Aim of the exercise :: Pull each line holding the word "there" from the data.

· · · ·

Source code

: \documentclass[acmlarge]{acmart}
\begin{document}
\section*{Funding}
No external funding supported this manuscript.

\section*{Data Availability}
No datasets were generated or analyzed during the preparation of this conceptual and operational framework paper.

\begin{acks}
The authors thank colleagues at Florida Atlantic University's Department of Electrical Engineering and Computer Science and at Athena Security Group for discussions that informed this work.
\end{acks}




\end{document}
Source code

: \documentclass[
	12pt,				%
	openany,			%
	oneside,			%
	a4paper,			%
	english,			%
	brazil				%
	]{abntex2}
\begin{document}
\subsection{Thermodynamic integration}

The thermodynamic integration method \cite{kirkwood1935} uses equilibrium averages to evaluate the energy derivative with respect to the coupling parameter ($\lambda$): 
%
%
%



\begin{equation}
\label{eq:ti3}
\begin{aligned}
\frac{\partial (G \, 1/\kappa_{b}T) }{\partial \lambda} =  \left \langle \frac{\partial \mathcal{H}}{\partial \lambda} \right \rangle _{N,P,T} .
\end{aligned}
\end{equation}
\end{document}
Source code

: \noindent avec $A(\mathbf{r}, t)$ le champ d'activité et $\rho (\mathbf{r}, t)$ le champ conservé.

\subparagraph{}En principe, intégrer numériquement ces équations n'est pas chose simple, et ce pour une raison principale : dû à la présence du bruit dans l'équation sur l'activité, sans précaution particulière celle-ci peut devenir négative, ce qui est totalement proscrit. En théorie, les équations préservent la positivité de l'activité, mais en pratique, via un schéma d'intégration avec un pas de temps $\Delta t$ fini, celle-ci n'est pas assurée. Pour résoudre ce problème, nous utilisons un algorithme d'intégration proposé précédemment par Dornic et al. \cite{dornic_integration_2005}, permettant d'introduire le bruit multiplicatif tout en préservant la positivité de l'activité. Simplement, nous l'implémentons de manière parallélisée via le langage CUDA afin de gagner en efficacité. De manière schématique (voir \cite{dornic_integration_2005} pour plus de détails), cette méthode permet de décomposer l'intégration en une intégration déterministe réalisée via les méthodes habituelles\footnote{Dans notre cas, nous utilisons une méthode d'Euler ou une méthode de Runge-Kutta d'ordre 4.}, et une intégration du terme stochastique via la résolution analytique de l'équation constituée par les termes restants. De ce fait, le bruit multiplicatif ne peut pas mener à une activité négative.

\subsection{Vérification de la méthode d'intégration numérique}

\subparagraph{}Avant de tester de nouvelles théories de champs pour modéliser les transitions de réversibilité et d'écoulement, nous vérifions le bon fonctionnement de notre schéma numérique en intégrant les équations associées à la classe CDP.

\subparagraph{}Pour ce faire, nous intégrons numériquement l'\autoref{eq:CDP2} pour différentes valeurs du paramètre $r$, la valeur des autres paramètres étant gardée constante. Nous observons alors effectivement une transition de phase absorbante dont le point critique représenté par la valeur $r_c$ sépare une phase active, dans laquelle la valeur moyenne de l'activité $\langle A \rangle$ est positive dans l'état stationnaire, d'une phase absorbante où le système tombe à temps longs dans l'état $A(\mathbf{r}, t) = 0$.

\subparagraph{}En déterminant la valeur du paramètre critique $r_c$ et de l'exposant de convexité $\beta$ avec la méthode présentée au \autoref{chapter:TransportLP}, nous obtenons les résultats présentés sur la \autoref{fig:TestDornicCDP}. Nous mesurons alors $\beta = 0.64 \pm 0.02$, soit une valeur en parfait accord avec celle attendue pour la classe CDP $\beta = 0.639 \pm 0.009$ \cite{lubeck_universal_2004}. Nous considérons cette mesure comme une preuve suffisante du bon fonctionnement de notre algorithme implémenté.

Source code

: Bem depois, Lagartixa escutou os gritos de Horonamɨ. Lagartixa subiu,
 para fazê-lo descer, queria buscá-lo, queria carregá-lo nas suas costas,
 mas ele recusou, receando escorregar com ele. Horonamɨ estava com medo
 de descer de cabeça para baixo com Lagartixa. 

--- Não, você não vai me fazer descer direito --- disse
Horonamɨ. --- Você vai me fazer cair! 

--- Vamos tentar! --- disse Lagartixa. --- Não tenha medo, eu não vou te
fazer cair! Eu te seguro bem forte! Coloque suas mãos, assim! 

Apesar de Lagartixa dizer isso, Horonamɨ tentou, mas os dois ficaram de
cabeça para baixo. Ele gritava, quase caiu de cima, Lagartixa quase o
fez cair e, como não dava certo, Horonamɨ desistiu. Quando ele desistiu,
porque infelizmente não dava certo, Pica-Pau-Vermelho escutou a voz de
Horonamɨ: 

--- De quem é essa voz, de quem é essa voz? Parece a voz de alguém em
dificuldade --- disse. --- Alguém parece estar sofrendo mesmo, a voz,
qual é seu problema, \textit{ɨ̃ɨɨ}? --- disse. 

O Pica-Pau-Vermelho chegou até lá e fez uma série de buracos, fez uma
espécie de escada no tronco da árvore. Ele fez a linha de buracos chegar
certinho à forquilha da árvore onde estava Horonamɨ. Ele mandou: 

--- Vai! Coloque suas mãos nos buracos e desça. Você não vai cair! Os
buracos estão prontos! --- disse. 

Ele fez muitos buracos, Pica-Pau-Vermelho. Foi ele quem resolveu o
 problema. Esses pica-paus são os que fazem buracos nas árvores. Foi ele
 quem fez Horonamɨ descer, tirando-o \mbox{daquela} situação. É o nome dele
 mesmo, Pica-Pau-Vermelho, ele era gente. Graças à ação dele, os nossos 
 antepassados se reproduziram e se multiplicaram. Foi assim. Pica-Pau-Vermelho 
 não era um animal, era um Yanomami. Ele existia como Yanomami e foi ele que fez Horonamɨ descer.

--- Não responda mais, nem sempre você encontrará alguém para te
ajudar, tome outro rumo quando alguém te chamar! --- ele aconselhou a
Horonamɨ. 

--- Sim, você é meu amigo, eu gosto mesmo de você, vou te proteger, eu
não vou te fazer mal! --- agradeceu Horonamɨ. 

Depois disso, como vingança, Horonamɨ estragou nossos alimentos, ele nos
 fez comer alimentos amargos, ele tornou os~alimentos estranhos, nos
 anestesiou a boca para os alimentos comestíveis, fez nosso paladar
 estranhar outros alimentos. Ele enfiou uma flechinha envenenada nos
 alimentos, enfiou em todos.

· · · ·

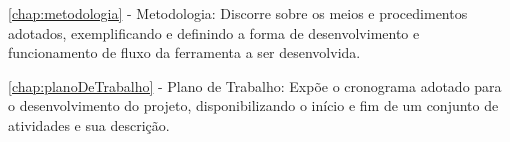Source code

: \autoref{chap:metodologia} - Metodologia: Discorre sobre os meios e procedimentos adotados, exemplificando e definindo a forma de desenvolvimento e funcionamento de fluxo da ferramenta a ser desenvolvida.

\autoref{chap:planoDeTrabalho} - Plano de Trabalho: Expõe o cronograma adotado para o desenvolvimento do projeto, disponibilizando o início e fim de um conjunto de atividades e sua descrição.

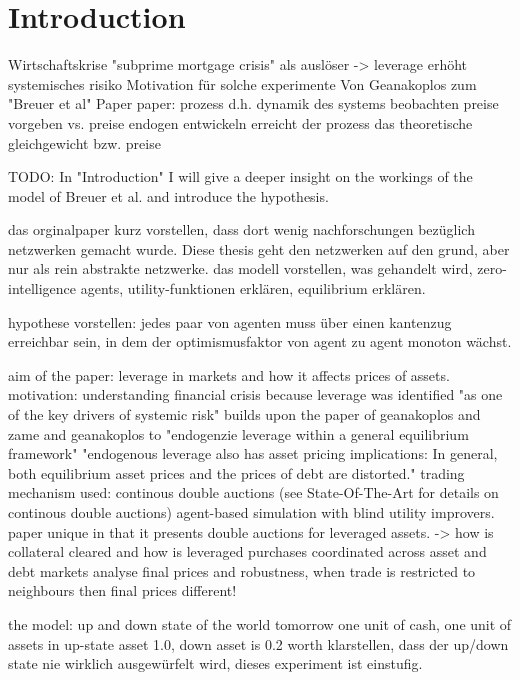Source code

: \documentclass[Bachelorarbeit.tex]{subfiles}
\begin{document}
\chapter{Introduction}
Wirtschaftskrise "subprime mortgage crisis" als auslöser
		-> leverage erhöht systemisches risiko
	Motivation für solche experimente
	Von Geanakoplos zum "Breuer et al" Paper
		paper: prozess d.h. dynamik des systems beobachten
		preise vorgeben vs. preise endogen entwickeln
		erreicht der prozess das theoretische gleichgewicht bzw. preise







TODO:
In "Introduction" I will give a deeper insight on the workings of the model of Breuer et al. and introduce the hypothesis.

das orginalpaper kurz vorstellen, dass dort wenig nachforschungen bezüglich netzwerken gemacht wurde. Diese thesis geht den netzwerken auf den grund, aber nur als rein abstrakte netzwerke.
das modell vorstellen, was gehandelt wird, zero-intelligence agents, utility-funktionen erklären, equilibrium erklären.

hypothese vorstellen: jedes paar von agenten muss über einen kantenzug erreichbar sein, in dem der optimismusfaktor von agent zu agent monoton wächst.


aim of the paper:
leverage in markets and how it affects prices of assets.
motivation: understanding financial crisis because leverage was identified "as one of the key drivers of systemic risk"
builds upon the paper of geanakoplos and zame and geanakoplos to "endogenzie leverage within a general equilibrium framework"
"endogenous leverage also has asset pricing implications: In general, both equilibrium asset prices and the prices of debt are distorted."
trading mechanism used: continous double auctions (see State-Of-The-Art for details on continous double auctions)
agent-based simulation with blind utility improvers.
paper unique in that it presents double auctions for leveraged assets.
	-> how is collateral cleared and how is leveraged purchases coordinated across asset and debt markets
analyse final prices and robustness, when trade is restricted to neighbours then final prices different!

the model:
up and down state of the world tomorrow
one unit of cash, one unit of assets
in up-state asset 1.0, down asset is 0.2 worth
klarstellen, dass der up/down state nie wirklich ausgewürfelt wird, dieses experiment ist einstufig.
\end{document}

· · · ·

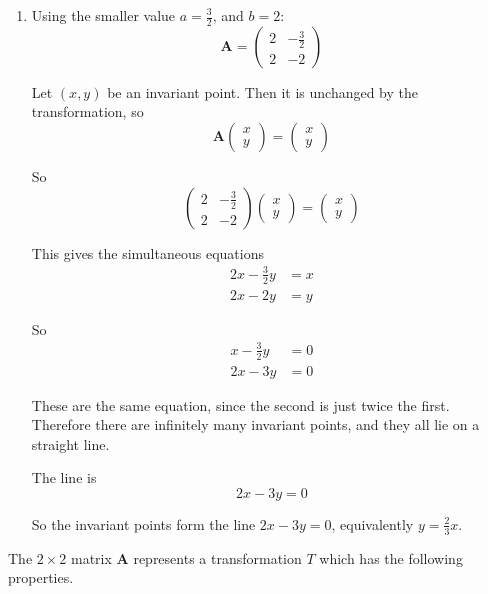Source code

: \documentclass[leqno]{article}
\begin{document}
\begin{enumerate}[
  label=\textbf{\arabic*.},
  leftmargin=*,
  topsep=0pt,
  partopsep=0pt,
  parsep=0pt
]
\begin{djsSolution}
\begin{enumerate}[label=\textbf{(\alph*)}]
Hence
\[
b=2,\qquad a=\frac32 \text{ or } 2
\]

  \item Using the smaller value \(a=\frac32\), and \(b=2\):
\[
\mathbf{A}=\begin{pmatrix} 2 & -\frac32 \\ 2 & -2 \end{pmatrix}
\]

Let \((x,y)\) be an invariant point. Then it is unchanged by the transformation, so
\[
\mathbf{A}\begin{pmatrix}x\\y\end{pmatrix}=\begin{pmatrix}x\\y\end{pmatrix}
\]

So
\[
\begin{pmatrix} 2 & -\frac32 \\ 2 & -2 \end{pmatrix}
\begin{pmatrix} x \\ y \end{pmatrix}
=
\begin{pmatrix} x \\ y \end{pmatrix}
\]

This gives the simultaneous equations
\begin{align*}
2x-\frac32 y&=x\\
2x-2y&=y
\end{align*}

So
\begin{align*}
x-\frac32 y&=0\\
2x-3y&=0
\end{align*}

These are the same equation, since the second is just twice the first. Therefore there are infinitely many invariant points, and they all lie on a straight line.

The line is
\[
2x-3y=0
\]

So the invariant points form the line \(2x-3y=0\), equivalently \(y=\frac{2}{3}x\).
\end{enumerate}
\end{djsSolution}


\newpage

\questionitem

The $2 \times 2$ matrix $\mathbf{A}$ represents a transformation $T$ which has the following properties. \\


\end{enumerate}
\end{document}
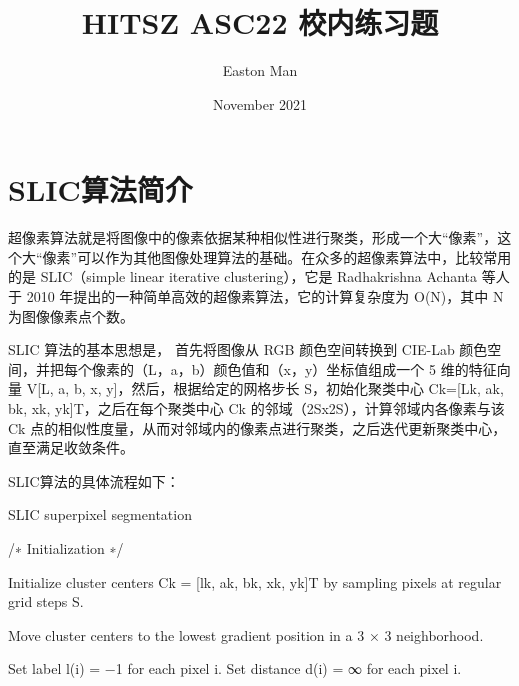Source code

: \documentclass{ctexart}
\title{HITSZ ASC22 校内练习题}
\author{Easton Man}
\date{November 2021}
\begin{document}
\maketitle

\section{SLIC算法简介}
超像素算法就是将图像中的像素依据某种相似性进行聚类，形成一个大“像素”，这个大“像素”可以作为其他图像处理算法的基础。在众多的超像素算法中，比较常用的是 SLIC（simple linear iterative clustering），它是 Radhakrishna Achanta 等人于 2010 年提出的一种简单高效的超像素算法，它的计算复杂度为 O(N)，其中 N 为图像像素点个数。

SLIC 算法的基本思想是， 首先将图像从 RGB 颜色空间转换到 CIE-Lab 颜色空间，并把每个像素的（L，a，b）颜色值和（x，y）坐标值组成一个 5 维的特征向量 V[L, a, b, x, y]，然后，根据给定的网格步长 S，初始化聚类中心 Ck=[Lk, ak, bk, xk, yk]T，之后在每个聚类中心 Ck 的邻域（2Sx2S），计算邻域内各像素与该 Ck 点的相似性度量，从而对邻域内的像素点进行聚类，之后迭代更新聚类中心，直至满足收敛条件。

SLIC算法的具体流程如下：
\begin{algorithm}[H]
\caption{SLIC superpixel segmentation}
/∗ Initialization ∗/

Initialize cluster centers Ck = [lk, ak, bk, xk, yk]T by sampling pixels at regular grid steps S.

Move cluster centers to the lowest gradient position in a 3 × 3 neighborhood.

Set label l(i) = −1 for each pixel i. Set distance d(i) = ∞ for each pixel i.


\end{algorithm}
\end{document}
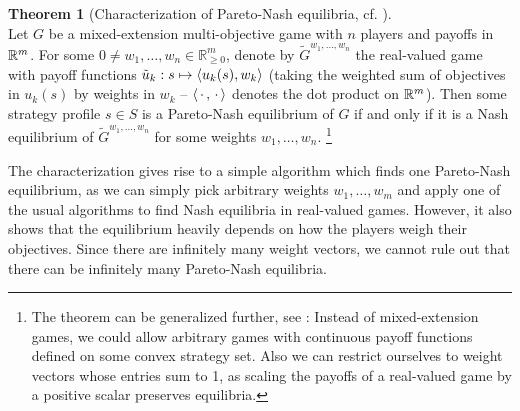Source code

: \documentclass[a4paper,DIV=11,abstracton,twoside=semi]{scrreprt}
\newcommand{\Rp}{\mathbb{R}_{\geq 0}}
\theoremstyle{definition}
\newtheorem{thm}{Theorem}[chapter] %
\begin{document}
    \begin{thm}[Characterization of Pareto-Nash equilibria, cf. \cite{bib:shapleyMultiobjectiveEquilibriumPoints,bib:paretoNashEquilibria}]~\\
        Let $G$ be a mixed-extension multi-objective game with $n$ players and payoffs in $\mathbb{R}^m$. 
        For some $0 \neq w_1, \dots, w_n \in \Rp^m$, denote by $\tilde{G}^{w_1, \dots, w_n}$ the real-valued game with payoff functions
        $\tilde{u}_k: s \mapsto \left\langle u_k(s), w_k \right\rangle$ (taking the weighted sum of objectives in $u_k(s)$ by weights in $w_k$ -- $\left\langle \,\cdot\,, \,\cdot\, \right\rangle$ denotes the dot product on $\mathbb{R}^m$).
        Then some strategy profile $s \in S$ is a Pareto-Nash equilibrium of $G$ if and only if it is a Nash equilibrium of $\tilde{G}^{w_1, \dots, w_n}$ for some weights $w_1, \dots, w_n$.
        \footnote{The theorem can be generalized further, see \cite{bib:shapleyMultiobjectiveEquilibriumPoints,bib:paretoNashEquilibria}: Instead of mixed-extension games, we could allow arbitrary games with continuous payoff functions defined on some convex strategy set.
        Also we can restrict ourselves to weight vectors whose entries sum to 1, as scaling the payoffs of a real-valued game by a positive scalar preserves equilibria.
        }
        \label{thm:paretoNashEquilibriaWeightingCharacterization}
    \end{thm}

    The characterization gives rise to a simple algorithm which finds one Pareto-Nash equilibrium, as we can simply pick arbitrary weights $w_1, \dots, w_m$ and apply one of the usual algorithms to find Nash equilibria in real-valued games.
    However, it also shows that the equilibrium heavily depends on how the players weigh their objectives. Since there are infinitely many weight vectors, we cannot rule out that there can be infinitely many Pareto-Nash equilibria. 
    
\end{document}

· · · ·

Result for this exercise ::
These are the same equation, since the second is just twice the first. Therefore there are infinitely many invariant points, and they all lie on a straight line.
    However, it also shows that the equilibrium heavily depends on how the players weigh their objectives. Since there are infinitely many weight vectors, we cannot rule out that there can be infinitely many Pareto-Nash equilibria. 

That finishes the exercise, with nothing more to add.